# WORK INSTRUCTION
Going line by line through the entries below, note each one with "permitido", then report how many there are and nothing else.

(Source records)
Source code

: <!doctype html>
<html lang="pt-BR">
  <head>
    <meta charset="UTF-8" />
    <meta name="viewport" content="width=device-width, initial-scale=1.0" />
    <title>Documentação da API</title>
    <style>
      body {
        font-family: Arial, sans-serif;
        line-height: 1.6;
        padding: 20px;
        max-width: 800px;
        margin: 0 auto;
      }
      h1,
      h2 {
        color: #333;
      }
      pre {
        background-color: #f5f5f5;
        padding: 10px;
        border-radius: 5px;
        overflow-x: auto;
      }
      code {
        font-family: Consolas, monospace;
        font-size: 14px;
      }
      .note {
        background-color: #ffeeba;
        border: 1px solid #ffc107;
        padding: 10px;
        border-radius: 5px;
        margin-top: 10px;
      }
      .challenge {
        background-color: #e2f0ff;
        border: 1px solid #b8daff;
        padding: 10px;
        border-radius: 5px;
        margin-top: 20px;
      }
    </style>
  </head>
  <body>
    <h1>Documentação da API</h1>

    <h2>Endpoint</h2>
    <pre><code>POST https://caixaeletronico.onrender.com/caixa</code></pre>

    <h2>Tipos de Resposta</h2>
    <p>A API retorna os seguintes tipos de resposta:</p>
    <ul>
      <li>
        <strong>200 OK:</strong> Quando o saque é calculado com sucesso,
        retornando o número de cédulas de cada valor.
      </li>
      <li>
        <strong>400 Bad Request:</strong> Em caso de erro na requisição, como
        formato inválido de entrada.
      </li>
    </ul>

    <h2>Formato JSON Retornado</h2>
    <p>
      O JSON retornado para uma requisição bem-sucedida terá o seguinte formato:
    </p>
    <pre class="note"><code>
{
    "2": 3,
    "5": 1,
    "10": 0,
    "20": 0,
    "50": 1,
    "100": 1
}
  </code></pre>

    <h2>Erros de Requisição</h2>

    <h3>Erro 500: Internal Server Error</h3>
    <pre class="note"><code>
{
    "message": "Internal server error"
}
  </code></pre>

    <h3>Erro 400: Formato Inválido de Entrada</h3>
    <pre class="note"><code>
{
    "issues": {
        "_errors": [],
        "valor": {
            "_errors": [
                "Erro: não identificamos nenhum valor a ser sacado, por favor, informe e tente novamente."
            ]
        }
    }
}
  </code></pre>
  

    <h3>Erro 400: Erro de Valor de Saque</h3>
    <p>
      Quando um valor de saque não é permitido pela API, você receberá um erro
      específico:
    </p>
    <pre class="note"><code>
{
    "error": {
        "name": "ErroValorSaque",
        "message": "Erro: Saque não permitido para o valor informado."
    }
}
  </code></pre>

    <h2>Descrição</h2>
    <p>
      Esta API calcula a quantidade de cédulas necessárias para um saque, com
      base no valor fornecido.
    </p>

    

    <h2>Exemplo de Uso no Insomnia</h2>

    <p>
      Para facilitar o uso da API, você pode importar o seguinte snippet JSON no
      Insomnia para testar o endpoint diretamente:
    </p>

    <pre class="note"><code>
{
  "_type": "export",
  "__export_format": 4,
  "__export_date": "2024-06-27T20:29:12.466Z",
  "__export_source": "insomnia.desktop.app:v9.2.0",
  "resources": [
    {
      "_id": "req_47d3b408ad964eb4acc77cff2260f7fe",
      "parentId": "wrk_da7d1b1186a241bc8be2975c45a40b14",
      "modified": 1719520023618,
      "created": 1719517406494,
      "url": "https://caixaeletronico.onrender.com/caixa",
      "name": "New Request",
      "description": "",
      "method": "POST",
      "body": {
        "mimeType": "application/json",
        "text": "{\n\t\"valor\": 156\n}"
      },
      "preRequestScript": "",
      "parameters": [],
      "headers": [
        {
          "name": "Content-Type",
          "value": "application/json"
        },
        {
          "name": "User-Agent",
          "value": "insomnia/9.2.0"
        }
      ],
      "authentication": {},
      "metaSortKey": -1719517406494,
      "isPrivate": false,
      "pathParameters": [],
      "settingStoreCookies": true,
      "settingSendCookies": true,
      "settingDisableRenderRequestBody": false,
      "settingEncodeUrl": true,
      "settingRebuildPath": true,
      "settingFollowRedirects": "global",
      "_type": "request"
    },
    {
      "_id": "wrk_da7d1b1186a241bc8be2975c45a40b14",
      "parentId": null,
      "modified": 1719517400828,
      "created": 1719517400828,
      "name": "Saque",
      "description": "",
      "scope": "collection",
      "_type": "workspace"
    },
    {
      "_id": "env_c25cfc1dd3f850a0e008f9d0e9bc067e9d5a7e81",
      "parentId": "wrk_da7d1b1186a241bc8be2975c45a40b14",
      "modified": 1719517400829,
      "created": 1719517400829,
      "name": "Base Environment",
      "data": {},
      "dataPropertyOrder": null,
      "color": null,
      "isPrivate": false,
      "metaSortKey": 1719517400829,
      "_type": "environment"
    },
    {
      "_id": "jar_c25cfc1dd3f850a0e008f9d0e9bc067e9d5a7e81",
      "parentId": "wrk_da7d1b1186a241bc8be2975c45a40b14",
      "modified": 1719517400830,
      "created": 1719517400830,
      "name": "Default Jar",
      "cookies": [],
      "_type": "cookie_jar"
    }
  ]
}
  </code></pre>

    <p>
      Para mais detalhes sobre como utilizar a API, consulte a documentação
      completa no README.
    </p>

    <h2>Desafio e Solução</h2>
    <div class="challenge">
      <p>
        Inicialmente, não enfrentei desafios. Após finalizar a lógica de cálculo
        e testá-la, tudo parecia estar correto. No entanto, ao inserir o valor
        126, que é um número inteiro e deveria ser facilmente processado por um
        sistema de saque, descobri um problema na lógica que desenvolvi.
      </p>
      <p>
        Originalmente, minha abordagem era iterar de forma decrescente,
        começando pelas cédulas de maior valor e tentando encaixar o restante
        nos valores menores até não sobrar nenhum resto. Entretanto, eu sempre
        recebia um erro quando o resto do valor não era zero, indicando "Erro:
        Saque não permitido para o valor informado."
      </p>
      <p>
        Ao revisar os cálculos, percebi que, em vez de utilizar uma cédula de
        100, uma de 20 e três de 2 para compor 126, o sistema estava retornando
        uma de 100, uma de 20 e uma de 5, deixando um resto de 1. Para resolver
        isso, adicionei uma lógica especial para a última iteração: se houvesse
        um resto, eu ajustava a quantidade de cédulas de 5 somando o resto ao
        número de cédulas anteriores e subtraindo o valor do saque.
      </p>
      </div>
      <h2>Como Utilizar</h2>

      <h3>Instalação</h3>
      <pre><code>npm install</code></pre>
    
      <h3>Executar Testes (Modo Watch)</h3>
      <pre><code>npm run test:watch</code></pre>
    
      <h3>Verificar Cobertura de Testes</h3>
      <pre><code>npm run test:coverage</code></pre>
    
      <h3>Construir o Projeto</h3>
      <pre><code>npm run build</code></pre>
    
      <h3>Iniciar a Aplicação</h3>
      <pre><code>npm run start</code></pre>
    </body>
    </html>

# ANSWER TO THE EXERCISE
3